**Task**
Copy, from the data below, each line that has the word "concepts".
(Data in this exercise Opens)
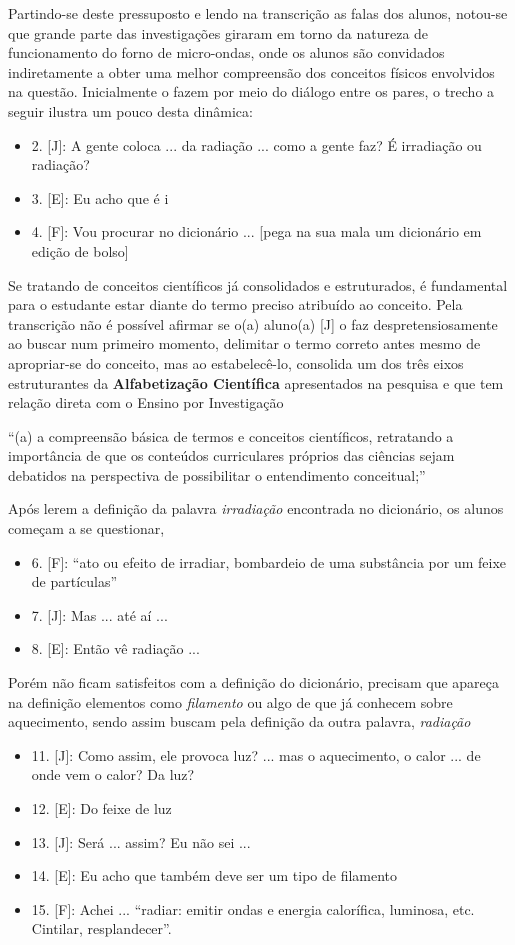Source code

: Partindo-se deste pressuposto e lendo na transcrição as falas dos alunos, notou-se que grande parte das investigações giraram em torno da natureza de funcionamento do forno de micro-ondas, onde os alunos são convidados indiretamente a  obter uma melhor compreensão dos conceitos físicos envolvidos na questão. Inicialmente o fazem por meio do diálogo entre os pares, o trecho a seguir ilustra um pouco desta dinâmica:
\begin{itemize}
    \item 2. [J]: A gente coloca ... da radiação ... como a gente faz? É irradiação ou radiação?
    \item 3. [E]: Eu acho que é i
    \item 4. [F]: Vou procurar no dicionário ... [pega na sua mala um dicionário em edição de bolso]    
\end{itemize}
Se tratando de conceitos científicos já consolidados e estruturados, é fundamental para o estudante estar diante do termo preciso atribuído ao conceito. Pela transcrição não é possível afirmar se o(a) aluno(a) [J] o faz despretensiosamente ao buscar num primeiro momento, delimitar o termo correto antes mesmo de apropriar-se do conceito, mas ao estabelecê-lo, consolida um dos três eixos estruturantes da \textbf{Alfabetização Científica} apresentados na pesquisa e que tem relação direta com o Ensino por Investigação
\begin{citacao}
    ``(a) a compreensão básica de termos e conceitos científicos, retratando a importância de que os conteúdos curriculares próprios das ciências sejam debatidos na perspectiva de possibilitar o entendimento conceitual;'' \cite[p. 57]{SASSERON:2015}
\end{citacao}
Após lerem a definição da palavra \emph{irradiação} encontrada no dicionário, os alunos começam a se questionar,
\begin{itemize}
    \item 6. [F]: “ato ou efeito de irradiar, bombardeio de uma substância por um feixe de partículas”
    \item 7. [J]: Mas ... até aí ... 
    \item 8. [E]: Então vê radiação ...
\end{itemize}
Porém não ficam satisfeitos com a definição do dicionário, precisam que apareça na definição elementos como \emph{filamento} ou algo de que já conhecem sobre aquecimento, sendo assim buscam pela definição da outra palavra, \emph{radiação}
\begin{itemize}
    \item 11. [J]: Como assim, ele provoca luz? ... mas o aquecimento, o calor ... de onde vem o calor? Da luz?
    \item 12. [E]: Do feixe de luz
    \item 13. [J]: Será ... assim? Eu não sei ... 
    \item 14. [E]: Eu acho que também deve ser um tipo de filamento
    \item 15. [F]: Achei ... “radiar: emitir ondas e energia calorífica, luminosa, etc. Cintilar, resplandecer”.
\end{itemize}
(Data in this exercise Closes)
(Data in this exercise Opens)
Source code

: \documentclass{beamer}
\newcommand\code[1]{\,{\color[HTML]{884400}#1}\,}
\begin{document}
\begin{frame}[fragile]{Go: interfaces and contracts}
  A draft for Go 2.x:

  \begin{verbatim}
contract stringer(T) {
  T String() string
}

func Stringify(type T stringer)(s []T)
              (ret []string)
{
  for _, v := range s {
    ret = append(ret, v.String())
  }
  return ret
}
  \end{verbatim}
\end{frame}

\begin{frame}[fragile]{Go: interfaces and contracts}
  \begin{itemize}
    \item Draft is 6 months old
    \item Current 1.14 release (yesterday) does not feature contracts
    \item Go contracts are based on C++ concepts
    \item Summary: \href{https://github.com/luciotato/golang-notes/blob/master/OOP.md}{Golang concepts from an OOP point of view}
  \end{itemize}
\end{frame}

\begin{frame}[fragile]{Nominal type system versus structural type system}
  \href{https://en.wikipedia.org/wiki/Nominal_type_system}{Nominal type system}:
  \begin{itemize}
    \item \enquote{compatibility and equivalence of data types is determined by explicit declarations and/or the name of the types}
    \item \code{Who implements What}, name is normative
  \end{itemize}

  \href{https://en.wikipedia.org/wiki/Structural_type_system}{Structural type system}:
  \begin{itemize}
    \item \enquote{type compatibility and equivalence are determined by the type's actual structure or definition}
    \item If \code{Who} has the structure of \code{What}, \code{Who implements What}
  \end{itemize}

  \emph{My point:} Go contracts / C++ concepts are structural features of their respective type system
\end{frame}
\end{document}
(Data in this exercise Closes)
**Result of the task**
    \item Go contracts are based on C++ concepts
    \item Summary: \href{https://github.com/luciotato/golang-notes/blob/master/OOP.md}{Golang concepts from an OOP point of view}
  \emph{My point:} Go contracts / C++ concepts are structural features of their respective type system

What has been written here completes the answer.